# ES Final Project: BlackjackCounter Design Document

Lennart Schulze 1s3932 Joseph Han jh4632 Michael Ozymy mjo2156

# 1 Contents

- 1. Summary of project objective
- 2. Block diagram
- 3. Algorithms
- 4. Resource Budgets
- 5. Hardware-Software Interfaces

## 2 Project objective

We propose to use the combined software-hardware nature and peripheral connectivity of FPGAs to develop a computervision-based card counting mechanism for the game blackjack. To this end, we connect the FPGA to a camera that observes a fixed limited playing field, in which one player and the dealer place their cards. We then implement a computer vision model, that is a convolutional neural network, on the FPGA chip to recognize the state of the game by detecting the type of cards. This prediction is hardware-accelerated on the FPGA via SystemVerilog.

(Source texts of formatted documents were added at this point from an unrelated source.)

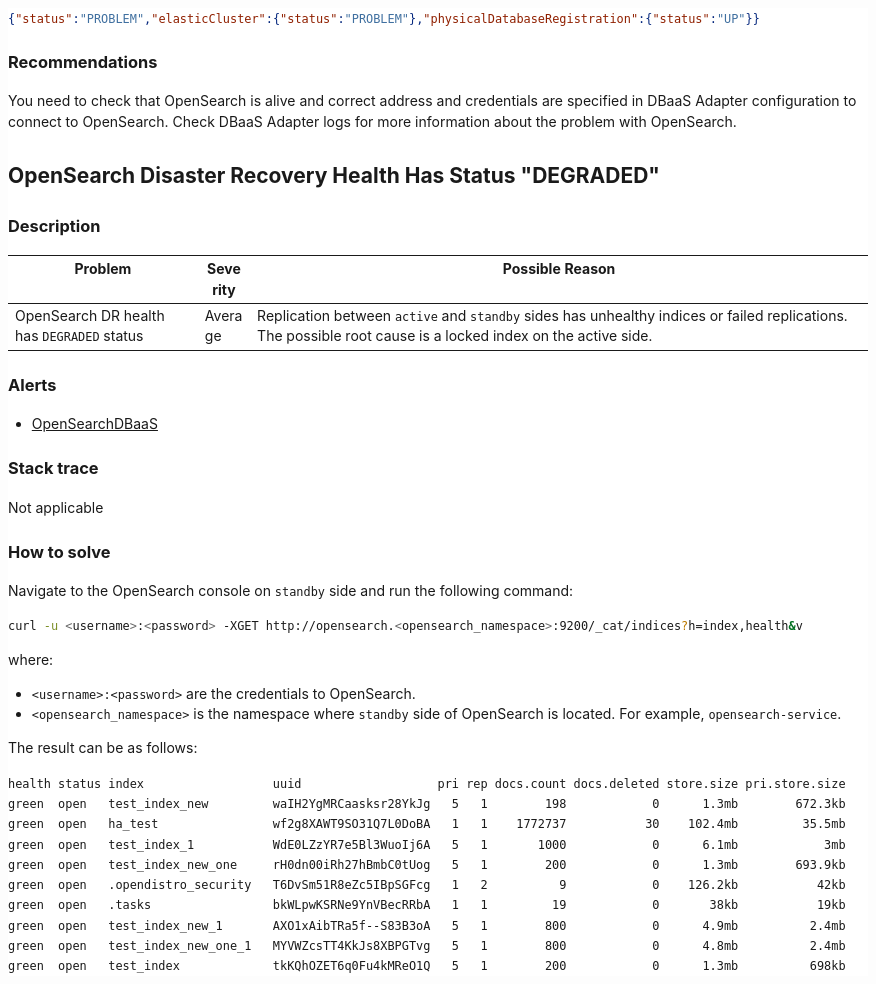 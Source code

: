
 ```json
{"status":"PROBLEM","elasticCluster":{"status":"PROBLEM"},"physicalDatabaseRegistration":{"status":"UP"}}
```

### Recommendations

You need to check that OpenSearch is alive and correct address and credentials are specified in DBaaS Adapter configuration to connect to OpenSearch.
Check DBaaS Adapter logs for more information about the problem with OpenSearch.

## OpenSearch Disaster Recovery Health Has Status "DEGRADED"

### Description

| Problem                                    | Severity | Possible Reason                                                                                                                                              |
|--------------------------------------------|----------|--------------------------------------------------------------------------------------------------------------------------------------------------------------|
| OpenSearch DR health has `DEGRADED` status | Average  | Replication between `active` and `standby` sides has unhealthy indices or failed replications. The possible root cause is a locked index on the active side. |

### Alerts

* [OpenSearchDBaaS](./alerts.md#opensearchdbaasisdownalert)

### Stack trace

Not applicable

### How to solve

Navigate to the OpenSearch console on `standby` side and run the following command:

   ```bash
   curl -u <username>:<password> -XGET http://opensearch.<opensearch_namespace>:9200/_cat/indices?h=index,health&v
   ```

   where:

   * `<username>:<password>` are the credentials to OpenSearch.
   * `<opensearch_namespace>` is the namespace where `standby` side of OpenSearch is located. For example, `opensearch-service`.

   The result can be as follows:

   ```text
   health status index                  uuid                   pri rep docs.count docs.deleted store.size pri.store.size
   green  open   test_index_new         waIH2YgMRCaasksr28YkJg   5   1        198            0      1.3mb        672.3kb
   green  open   ha_test                wf2g8XAWT9SO31Q7L0DoBA   1   1    1772737           30    102.4mb         35.5mb
   green  open   test_index_1           WdE0LZzYR7e5Bl3WuoIj6A   5   1       1000            0      6.1mb            3mb
   green  open   test_index_new_one     rH0dn00iRh27hBmbC0tUog   5   1        200            0      1.3mb        693.9kb
   green  open   .opendistro_security   T6DvSm51R8eZc5IBpSGFcg   1   2          9            0    126.2kb           42kb
   green  open   .tasks                 bkWLpwKSRNe9YnVBecRRbA   1   1         19            0       38kb           19kb
   green  open   test_index_new_1       AXO1xAibTRa5f--S83B3oA   5   1        800            0      4.9mb          2.4mb
   green  open   test_index_new_one_1   MYVWZcsTT4KkJs8XBPGTvg   5   1        800            0      4.8mb          2.4mb
   green  open   test_index             tkKQhOZET6q0Fu4kMReO1Q   5   1        200            0      1.3mb          698kb
   ```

We produce and output these computations in pseudo-realtime to onboard hex displays.

## 3 Block diagram



#### Software module description

- fpgaDramDriver controls FPGA's DRAM and provides interfaces to use in other programs.
- cameraDriver controls camera and provides interfaces to use it in other programs; for this purpose uses fpga2sd since camera is FPGA peripheral.
- camera2sd loads data from camera to SD card via FPGA; controls logic how often this happens (regular photo VS video stream, etc.).
- sd2fpga loads data from SD card into FPGA memory, for subsequent classification by FPGA circuitry and for score display; controls logic of this process; uses fpga driver.
- fpga2sd loads data from FPGA memory into SD card; uses fpga driver.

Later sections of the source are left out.